**DATA**.
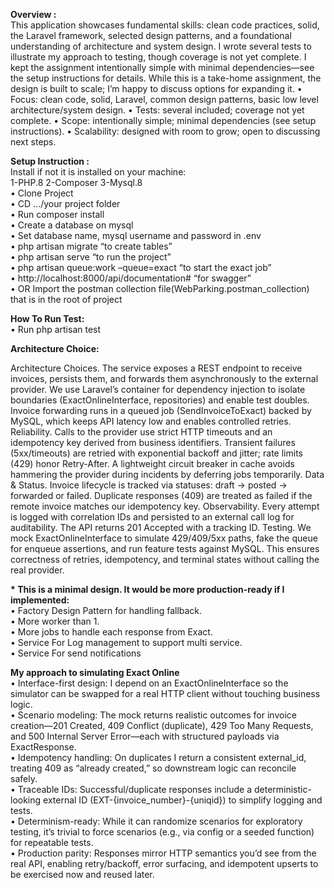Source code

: 
<b>Overview :</b>
<br>
This application showcases fundamental skills: clean code practices, solid, the Laravel framework, selected design patterns, and a foundational understanding of architecture and system design. I wrote several tests to illustrate my approach to testing, though coverage is not yet complete. I kept the assignment intentionally simple with minimal dependencies—see the setup instructions for details. While this is a take-home assignment, the design is built to scale; I’m happy to discuss options for expanding it.
    • Focus: clean code, solid, Laravel, common design patterns, basic low level architecture/system design.
    • Tests: several included; coverage not yet complete.
    • Scope: intentionally simple; minimal dependencies (see setup instructions).
    • Scalability: designed with room to grow; open to discussing next steps.


<b>Setup Instruction :</b>
<br>
Install if not it is installed on your machine:<br>
1-PHP.8    2-Composer 3-Mysql.8 <br>
    • Clone Project <br>
    • CD .../your project folder <br>
    • Run composer install <br>
    • Create a database on mysql <br>
    • Set database name, mysql username and password in .env <br>
    • php artisan migrate “to create tables” <br>
    • php artisan serve “to run the project”  <br>
    • php artisan queue:work –queue=exact “to start the exact job” <br>
    • http://localhost:8000/api/documentation# “for swagger” <br>
    • OR Import the postman collection file(WebParking.postman_collection) that is in the root of project <br>

<b>How To Run Test:</b><br>
    • Run php artisan test<br>

<b>Architecture Choice:</b><br>

Architecture Choices. The service exposes a REST endpoint to receive invoices, persists them, and forwards them asynchronously to the external provider. We use Laravel’s container for dependency injection to isolate boundaries (ExactOnlineInterface, repositories) and enable test doubles. Invoice forwarding runs in a queued job (SendInvoiceToExact) backed by MySQL, which keeps API latency low and enables controlled retries.
Reliability. Calls to the provider use strict HTTP timeouts and an idempotency key derived from business identifiers. Transient failures (5xx/timeouts) are retried with exponential backoff and jitter; rate limits (429) honor Retry-After. A lightweight circuit breaker in cache avoids hammering the provider during incidents by deferring jobs temporarily.
Data & Status. Invoice lifecycle is tracked via statuses: draft → posted → forwarded or failed. 
Duplicate responses (409) are treated as failed if the remote invoice matches our idempotency key. 
Observability. Every attempt is logged with correlation IDs and persisted to an external call log for auditability. The API returns 201 Accepted with a tracking ID.
Testing. We mock ExactOnlineInterface to simulate 429/409/5xx paths, fake the queue for enqueue assertions, and run feature tests against MySQL. This ensures correctness of retries, idempotency, and terminal states without calling the real provider.

<b>* This is a minimal design. It would be more production-ready if I implemented:</b><br>
    • Factory Design Pattern for handling fallback. <br>
    • More worker than 1.<br>
    • More jobs to handle each response from Exact. <br>
    • Service For Log management to support multi service. <br> 
    • Service For send notifications <br>

<b>My approach to simulating Exact Online</b><br>
    • Interface-first design: I depend on an ExactOnlineInterface so the simulator can be swapped for a real HTTP client without touching business logic.<br>
    • Scenario modeling: The mock returns realistic outcomes for invoice creation—201 Created, 409 Conflict (duplicate), 429 Too Many Requests, and 500 Internal Server Error—each with structured payloads via ExactResponse.<br>
    • Idempotency handling: On duplicates I return a consistent external_id, treating 409 as “already created,” so downstream logic can reconcile safely.<br>
    • Traceable IDs: Successful/duplicate responses include a deterministic-looking external ID (EXT-{invoice_number}-{uniqid}) to simplify logging and tests.<br>
    • Determinism-ready: While it can randomize scenarios for exploratory testing, it’s trivial to force scenarios (e.g., via config or a seeded function) for repeatable tests.<br>
    • Production parity: Responses mirror HTTP semantics you’d see from the real API, enabling retry/backoff, error surfacing, and idempotent upserts to be exercised now and reused later.<br>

**DIRECTIONS FOR THIS TASK**. Wherever the string "handling" turns up in the material, copy the whole line.

**EXPECTED OUTPUT**.
    • Factory Design Pattern for handling fallback. <br>
    • Idempotency handling: On duplicates I return a consistent external_id, treating 409 as “already created,” so downstream logic can reconcile safely.<br>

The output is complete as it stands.